Stored data
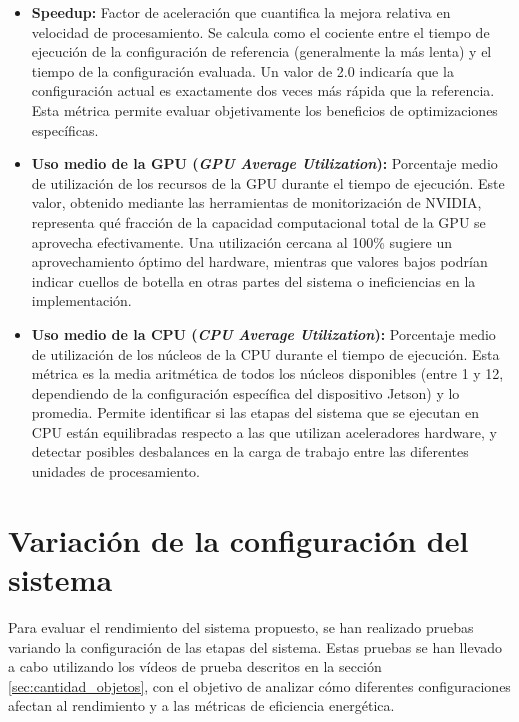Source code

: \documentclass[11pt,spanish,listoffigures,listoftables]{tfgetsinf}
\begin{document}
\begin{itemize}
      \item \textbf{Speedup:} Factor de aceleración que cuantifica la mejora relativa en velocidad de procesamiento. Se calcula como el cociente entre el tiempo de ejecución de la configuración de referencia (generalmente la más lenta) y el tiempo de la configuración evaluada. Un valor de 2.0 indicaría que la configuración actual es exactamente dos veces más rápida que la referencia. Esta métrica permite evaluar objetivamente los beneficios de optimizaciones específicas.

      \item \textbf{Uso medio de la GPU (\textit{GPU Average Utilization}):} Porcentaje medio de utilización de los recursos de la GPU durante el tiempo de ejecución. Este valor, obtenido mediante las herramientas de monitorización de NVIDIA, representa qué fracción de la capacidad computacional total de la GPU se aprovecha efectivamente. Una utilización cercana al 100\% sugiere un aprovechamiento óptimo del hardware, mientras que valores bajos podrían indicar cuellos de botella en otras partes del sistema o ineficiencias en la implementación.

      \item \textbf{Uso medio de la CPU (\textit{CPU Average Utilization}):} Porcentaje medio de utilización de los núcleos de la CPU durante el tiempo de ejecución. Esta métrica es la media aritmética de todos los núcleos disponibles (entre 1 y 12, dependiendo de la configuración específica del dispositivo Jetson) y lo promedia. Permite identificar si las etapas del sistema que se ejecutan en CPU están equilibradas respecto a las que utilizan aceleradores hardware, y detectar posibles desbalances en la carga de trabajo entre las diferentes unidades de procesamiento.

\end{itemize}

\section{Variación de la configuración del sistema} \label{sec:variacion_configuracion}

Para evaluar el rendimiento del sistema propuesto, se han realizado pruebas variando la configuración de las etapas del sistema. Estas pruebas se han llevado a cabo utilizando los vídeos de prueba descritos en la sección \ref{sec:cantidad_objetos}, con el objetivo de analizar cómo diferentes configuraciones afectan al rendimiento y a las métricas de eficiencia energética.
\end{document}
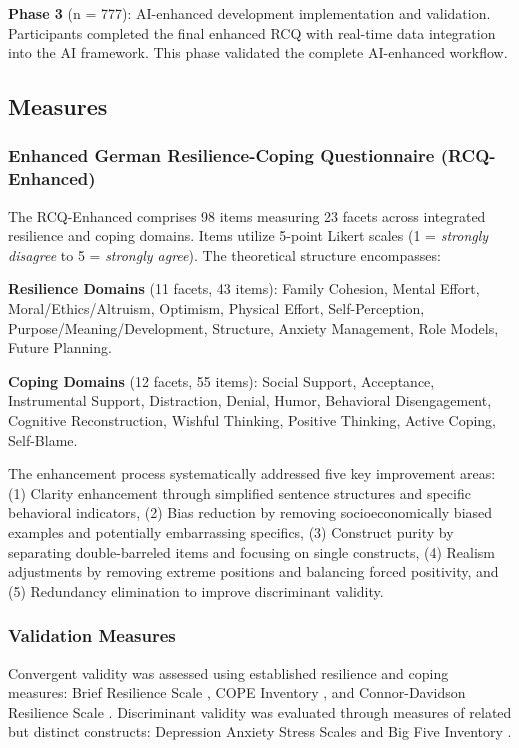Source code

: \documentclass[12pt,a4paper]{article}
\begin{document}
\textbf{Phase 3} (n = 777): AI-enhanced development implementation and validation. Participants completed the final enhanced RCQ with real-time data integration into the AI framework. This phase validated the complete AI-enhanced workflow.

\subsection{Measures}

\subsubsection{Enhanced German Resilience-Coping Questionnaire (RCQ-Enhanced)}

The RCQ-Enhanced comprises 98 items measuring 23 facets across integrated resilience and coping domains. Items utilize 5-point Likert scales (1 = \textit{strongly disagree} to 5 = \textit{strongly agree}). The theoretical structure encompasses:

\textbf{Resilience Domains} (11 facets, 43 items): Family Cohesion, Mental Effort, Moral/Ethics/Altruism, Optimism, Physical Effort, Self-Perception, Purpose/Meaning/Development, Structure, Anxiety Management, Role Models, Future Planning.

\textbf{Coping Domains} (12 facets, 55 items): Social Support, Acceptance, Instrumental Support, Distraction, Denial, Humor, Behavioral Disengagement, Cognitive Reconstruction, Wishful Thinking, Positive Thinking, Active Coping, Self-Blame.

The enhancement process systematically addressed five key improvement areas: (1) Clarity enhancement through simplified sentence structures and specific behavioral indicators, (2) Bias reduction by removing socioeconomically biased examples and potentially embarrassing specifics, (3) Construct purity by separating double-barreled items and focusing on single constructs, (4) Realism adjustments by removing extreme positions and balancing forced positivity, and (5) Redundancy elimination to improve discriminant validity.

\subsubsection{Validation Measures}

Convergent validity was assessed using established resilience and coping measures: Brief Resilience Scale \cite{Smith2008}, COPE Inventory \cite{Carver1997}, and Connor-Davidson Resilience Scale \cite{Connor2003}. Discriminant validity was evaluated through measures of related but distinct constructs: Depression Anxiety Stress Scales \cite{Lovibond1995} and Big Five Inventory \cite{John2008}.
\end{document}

- [Task brief]: From the records given above, copy all lines containing "subsubsection".

- [Solved exercise]:
\subsubsection{Enhanced German Resilience-Coping Questionnaire (RCQ-Enhanced)}
\subsubsection{Validation Measures}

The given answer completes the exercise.